On Mon, Oct 5, 2009 at 7:26 PM, Hari Krishna Dara <[email protected]>wrote:

>
> 2009/10/5 Dominique PellĂ© <[email protected]>:
> >
> > Mikalai Chaly wrote:
> >
> >> Hello, vim developers.
> >>
> >> I'm trying to figure out how "jump to tag" function can be improved.
> >> In C# project with multiple overridden virtual methods original Ctrl-]
> >> behaviour is not very useful.
> >>
> >> So, I've reviewed todo.txt file and found the following action item
> marked
> >> with "8":
> >>
> >> "Use a mechanism similar to omni completion to figure out the kind of
> tab
> >> for CTRL-] and jump to the appropriate matching tag (if there are
> >> several)."
> >>
> >> Is there a way to find out who is working on this, if any? I'd like to
> help
> >> to implement
> >> and/or test this functionality.
> >>
> >> Sincerely,
> >> Mikalai
> >
> > I'm not aware of anybody working on it.
> >
> > In my ~/.vimrc, I have the following map...
> >
> > noremap <c-]> g<c-]>
> >
> > ... which helps a bit. When CTRL-] has multiple matches
> > (overloaded functions, derivation...) it will show a list of all
> > matches at let you select the one you want, rather than
> > jumping to the first match.
> >
> > See :help g_CTRL-]
>
> I do the samething, and when the list is more than 1 page (as it is
> often), it is hard to find the relevant match, so I created a small
> plugin called tagselect to show the output in a new buffer.

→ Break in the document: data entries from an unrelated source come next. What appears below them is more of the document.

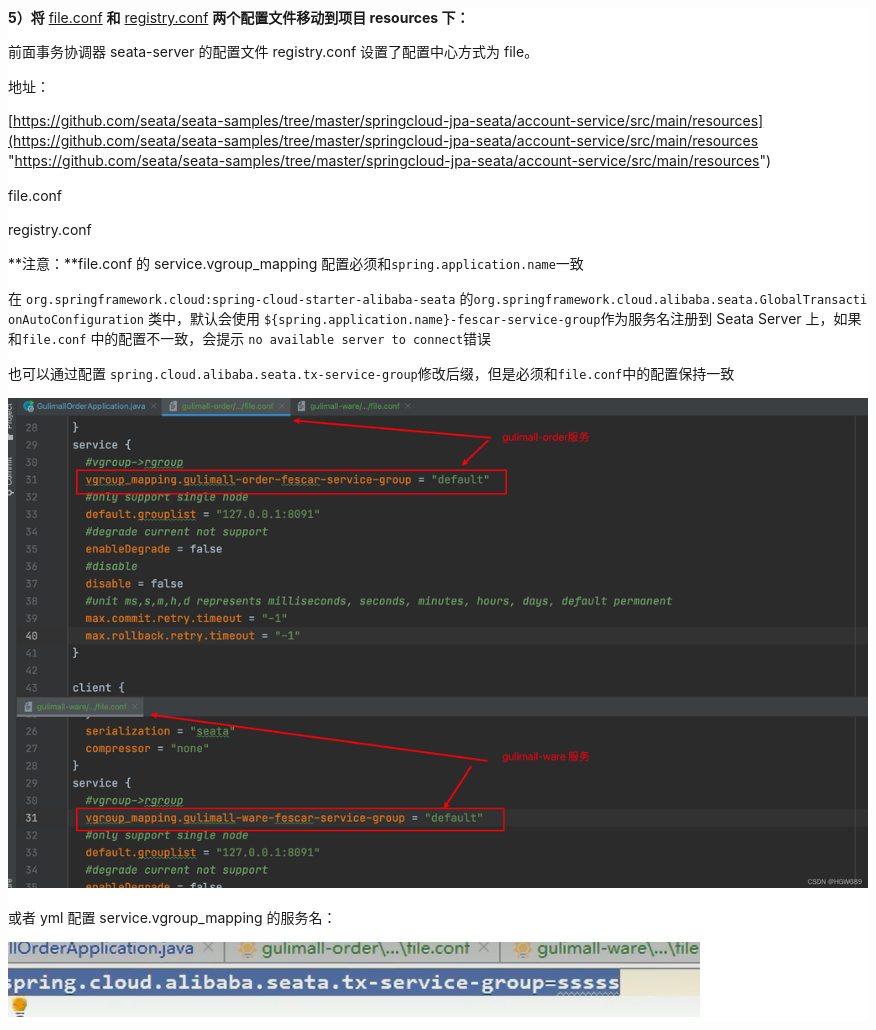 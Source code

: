 **5）将** [file.conf](https://github.com/seata/seata-samples/blob/master/springcloud-jpa-seata/account-service/src/main/resources/file.conf "file.conf") **和** [registry.conf](https://github.com/seata/seata-samples/blob/master/springcloud-jpa-seata/account-service/src/main/resources/registry.conf "registry.conf") **两个配置文件移动到项目 resources 下：**

前面事务协调器 seata-server 的配置文件 registry.conf 设置了配置中心方式为 file。

地址：

[https://github.com/seata/seata-samples/tree/master/springcloud-jpa-seata/account-service/src/main/resources](https://github.com/seata/seata-samples/tree/master/springcloud-jpa-seata/account-service/src/main/resources "https://github.com/seata/seata-samples/tree/master/springcloud-jpa-seata/account-service/src/main/resources")

file.conf

registry.conf 

**注意：**file.conf 的 service.vgroup_mapping 配置必须和`spring.application.name`一致

在 `org.springframework.cloud:spring-cloud-starter-alibaba-seata` 的`org.springframework.cloud.alibaba.seata.GlobalTransactionAutoConfiguration` 类中，默认会使用 `${spring.application.name}-fescar-service-group`作为服务名注册到 Seata Server 上，如果和`file.conf` 中的配置不一致，会提示 `no available server to connect`错误

也可以通过配置 `spring.cloud.alibaba.seata.tx-service-group`修改后缀，但是必须和`file.conf`中的配置保持一致

![](<assets/1740016793866.png>)

或者 yml 配置 service.vgroup_mapping 的服务名：

![](<assets/1740016794084.png>)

You can
> then scroll and search like any buffer and press enter to select.
>
> http://www.vim.org//script.php?script_id=1282
>
> Note that the plugin executes the :ts command again to enter the
> selected tag number, but because of a vim bug, the command doesn't
> work if executed using :silent, so the list scrolls in front of you,
> but it works.
>
> --
> Thanks,
> Hari
>
> >
> > Regards
> > -- Dominique
> >
> > >
> >
>


Thank you very much for all the answers. I understand enhancements you
propose.

I'm trying to make it a way to not select tag manually at all (in most
cases). I mean,
C# (in my case) is strongly typed and all ambiguities resolved during
compilation,
before the runtime. Same for "jump to tag" function - it can be aware of the
context
the tag is used and select exact matching declaration. That's why I was
interested
in omni for ctrl-]

Also I'd need two more major functions: "Find usages" and "Go to
base/inheritors".
I see now that that goes beyond the "omni for tags" function and probably
using vim
scripts will be the best approach to start.